Background information
- Born: Alexandru Cristea 13 December 1890 Chișinău, Bessarabia Governorate, Russian Empire
- Died: 27 November 1942 (aged 51) Chișinău, Kingdom of Romania
- Occupation: Composer

= Alexandru Cristea =

Moldovan composer of the national anthem (1890–1942)

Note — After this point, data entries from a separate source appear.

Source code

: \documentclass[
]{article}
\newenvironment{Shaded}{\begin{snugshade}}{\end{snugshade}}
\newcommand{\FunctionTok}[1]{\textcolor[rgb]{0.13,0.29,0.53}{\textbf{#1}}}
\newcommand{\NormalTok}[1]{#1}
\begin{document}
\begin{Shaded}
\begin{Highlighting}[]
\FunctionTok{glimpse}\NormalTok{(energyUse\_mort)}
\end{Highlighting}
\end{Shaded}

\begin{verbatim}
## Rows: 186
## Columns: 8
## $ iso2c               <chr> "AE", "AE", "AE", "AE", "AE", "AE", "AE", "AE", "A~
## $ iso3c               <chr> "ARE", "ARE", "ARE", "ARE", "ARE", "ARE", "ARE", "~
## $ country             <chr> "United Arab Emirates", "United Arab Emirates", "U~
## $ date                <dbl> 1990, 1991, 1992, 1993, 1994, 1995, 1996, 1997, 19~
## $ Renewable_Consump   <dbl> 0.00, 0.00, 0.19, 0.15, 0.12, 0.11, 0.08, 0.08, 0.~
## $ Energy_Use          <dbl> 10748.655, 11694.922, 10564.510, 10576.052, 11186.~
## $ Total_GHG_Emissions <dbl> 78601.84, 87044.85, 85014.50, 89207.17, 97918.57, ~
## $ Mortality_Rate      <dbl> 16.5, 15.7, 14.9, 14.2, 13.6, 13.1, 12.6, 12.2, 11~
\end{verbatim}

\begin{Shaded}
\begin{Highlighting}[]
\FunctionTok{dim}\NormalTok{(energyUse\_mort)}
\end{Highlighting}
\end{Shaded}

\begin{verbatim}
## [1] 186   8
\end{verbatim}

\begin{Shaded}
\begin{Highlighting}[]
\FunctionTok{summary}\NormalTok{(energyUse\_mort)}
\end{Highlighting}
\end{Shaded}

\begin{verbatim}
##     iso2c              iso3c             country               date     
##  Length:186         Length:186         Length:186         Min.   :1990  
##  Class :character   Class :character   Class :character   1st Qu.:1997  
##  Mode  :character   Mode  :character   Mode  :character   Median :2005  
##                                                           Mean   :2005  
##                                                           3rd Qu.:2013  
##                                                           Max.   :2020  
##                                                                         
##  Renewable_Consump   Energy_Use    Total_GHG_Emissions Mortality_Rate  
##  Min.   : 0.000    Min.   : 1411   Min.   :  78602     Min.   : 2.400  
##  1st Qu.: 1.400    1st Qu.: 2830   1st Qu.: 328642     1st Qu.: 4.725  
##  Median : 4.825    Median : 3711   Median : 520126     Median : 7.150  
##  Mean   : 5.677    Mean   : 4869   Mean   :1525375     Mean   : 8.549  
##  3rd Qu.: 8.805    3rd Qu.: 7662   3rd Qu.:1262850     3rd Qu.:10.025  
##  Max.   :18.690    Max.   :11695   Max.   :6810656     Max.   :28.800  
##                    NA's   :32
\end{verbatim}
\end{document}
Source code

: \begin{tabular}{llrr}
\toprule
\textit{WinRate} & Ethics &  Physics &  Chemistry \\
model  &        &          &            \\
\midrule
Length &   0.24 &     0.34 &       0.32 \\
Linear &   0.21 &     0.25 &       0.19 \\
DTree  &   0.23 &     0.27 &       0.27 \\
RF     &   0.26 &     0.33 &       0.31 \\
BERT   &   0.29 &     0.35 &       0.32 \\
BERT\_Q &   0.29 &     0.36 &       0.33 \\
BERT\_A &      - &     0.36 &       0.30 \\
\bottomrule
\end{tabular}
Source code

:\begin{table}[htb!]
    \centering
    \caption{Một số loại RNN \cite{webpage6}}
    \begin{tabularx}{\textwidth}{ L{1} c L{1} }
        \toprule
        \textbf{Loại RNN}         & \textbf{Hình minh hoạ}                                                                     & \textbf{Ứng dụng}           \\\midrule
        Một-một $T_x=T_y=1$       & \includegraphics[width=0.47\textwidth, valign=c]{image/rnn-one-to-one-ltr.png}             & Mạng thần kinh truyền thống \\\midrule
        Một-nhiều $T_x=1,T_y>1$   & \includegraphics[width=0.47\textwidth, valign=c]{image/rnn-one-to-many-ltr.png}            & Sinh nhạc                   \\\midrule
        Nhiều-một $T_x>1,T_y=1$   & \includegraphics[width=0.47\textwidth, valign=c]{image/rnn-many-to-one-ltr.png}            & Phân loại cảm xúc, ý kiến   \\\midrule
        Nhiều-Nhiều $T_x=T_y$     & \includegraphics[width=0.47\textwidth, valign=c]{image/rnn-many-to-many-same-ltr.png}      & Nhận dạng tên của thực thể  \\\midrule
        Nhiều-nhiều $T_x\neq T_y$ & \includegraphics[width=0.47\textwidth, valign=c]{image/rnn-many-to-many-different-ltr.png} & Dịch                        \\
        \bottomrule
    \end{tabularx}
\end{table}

Alexandru Cristea (13 December 1890 – 27 November 1942) was the composer of the music for "Limba Noastră", current national anthem of Moldova.

==Biography==
A choir director, a composer and music teacher. Taught at the "Vasile Kormilov" music school (1928) with Gavriil Afanasiu and the "Unirea" Conservatory (1927–1929) in Chişinău with Alexandru Antonovschi (canto), he was the master of vocal music from Chişinău (1920–1940), professor of music and conductor of the choir in the boys gymnasium "Ion Heliade Rădulescu" in București (1940–1941, where he took refuge after the Soviet occupation of Bessarabia and Northern Bukovina). Later, between 1941 and 1942, he directed the choir at the "Queen Mother Elena" high school from Chişinău. In 1920, he was ordained as a deacon of the St. George Church in Chişinău, from 1927 to 1941 was a deacon holds the Metropolitan Cathedral of Chişinău.

==Creation==
His main creation is considered the music for "Limba Noastră", current national anthem of Moldova, composed in the lyrics of the priest-poet Alexei Mateevici. He was awarded the “Răsplata muncii pentru biserică”.